Giter Site home page Giter Site logo

Comments (15)

MarcHenriot avatar MarcHenriot commented on September 21, 2024 5

That's right, I modified the runFullPairingTournament function for those who are interested in this kind of technique.

def runFullPairingTournamentN(inFolder=STRATEGY_FOLDER, n=1000):
  finalScoreKeeper = {}
  STRATEGY_LIST = []
  
  for file in os.listdir(inFolder):
      if file.endswith(".py"):
          STRATEGY_LIST.append(file[:-3])
  
  for strategy in STRATEGY_LIST:
      finalScoreKeeper[strategy] = 0

  for _ in tqdm(range(n)):
      scoreKeeper = {}
      for strategy in STRATEGY_LIST:
          scoreKeeper[strategy] = 0
          
      for pair in itertools.combinations(STRATEGY_LIST, r=2):
          roundHistory = runRound(pair)
          scoresA, scoresB = tallyRoundScores(roundHistory)
          scoreKeeper[pair[0]] += scoresA
          scoreKeeper[pair[1]] += scoresB

      for strategy in STRATEGY_LIST:
          finalScoreKeeper[strategy] += scoreKeeper[strategy]
          
  scoresNumpy = np.zeros(len(finalScoreKeeper))
  for i in range(len(STRATEGY_LIST)):
      scoresNumpy[i] = finalScoreKeeper[STRATEGY_LIST[i]]
  rankings = np.argsort(scoresNumpy)

  for rank in range(len(STRATEGY_LIST)):
      i = rankings[-1-rank]
      score = scoresNumpy[i]
      scoreTrour = score/n
      scorePer = scoreTrour/(len(STRATEGY_LIST)-1)
      print(f'#{pad(str(rank+1)+":", 3)} {pad(STRATEGY_LIST[i]+":", 18)} {score:f} ({scoreTrour:f} avg per tournament) ({scorePer:f} avg per match)')

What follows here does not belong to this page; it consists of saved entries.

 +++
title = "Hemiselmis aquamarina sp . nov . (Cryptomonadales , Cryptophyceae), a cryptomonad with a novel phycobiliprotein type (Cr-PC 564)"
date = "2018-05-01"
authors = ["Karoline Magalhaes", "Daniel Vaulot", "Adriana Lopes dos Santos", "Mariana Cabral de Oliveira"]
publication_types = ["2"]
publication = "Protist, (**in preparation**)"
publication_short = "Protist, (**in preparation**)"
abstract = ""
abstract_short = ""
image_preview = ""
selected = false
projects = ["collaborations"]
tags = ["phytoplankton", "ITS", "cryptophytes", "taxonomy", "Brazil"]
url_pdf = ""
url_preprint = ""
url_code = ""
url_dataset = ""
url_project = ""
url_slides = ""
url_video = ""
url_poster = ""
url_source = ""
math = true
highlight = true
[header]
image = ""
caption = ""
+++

from prisonersdilemmatournament.

nobody5050 avatar nobody5050 commented on September 21, 2024 2

I’ve been using a modified version of that function myself for testing, but this one looks much cleaner. Thanks!

from prisonersdilemmatournament.

Bip901 avatar Bip901 commented on September 21, 2024

Agreed; My submission consistently ranks 1st when running a few times and averaging the results, but sometimes ranks as low as 3rd when running only once.

from prisonersdilemmatournament.

carykh avatar carykh commented on September 21, 2024

Thanks for pointing this out! Yeah, quite a few people noticed how much randomness had an effort on the leaderboard's ordering. I will probably do something like @peopleOfPalay's edit where I run the tournament over and over and take the average of all of them. I'll try to do 1,000 iterations, but I hope the code doesn't take too long to run! (Since it is O(n^2) for the number of submissions)

from prisonersdilemmatournament.

valadaptive avatar valadaptive commented on September 21, 2024

You could take advantage of multiprocessing. I can create a PR for that if you want!

from prisonersdilemmatournament.

TimStanglow avatar TimStanglow commented on September 21, 2024

Well, as the number of matches each algorith plays increases the actual effect of randomness goes down. So the more participants there are the less iterations are needed.
But since we're already talking performance, you could accept my Pull Request that improves it significatly.

from prisonersdilemmatournament.

EFHIII avatar EFHIII commented on September 21, 2024

For matches between two strategies that don't use random, repeated matches will always have the same outcome, so you could try, for example, running matches 10 times, and if the first 200 moves are the same for both players all 10 times, you can take the average from just those 10, otherwise you know RNG played a part and you can then repeat 990 more times.

This would significantly reduce the time it takes to run without significantly changing the results compared to running it 1000 times.

There are a few exceptions where strategies using RNG could falsely be flagged as not using RNG using the above, for example, strategies that only use RNG after the 200th move or strategies that have a small chance of RNG of changing things; maybe 0.05% of the time, they defect on the 1st move or something.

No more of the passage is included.